いよいよ、蜷川新右衛門とともに諸国漫遊に出立いたさんと身支度を整えた。年が明けた正月、京都の町にはいずれも門松、注連飾り、和気あいあいとしております。大体七五三(しめ)というのは天神七代、地神五代、いわゆる天地人三代を象ったもので三が日の間は雑煮を祝い、屠蘇酒を出すなど目出度いん物で持ち切っております。

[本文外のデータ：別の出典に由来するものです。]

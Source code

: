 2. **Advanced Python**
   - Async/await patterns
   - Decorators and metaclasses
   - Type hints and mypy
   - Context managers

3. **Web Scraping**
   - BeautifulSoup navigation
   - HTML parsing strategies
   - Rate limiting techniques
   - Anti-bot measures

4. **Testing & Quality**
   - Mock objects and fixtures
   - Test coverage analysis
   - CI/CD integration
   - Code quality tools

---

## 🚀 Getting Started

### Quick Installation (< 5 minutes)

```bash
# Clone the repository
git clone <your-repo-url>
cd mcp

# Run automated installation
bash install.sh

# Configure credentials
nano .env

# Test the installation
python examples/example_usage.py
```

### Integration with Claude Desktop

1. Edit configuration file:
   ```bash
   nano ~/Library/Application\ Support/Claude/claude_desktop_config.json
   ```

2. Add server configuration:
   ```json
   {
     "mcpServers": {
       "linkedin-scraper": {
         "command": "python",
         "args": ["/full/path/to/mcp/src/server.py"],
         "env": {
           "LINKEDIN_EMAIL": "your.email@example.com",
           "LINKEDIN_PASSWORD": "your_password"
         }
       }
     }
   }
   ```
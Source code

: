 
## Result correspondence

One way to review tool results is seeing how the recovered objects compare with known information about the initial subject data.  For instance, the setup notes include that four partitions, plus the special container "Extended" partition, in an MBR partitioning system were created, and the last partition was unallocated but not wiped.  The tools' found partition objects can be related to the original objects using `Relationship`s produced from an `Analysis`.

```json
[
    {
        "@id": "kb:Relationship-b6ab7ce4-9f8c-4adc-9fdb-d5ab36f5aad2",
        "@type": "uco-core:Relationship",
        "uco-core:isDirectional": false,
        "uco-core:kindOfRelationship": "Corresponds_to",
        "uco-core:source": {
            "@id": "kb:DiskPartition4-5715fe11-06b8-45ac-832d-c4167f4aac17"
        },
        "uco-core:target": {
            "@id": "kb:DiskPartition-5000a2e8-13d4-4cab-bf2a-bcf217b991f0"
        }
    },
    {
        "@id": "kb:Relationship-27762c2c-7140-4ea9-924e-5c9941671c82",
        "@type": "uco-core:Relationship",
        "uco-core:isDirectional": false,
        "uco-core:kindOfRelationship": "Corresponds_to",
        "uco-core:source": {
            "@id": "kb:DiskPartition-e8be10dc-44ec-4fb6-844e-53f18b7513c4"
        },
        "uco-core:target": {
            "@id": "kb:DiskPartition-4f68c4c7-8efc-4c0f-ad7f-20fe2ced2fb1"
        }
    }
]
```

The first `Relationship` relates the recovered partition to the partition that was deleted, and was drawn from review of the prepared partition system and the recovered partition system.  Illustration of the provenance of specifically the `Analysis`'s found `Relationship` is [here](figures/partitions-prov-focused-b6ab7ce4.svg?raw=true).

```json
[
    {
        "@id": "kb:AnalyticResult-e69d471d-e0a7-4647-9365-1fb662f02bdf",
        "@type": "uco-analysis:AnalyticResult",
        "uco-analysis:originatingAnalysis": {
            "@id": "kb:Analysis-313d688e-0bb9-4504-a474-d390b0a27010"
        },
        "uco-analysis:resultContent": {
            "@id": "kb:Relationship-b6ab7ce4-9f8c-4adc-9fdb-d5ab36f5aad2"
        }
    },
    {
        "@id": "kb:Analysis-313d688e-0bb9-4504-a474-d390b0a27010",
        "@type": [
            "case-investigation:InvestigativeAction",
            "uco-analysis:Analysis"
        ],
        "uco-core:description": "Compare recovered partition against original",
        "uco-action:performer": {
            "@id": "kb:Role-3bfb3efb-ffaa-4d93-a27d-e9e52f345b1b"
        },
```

すると此の日は朝から一休禅師、竹の先にしゃれこうべを吊って、目出度い目出度いと京都の町中を歩いております。丁度差し掛かってまいりましたのが、かねてからの馴染みの桔梗屋。店の者は皆朝の膳に付き、続いて女房から番頭、手代、丁稚が皆そろって屠蘇を祝い、これから雑煮を食べようとする時にずーっと一休が入ってきた…
(旭堂南龍=講談師)
(トラベルニュースat 2022年6月10日号)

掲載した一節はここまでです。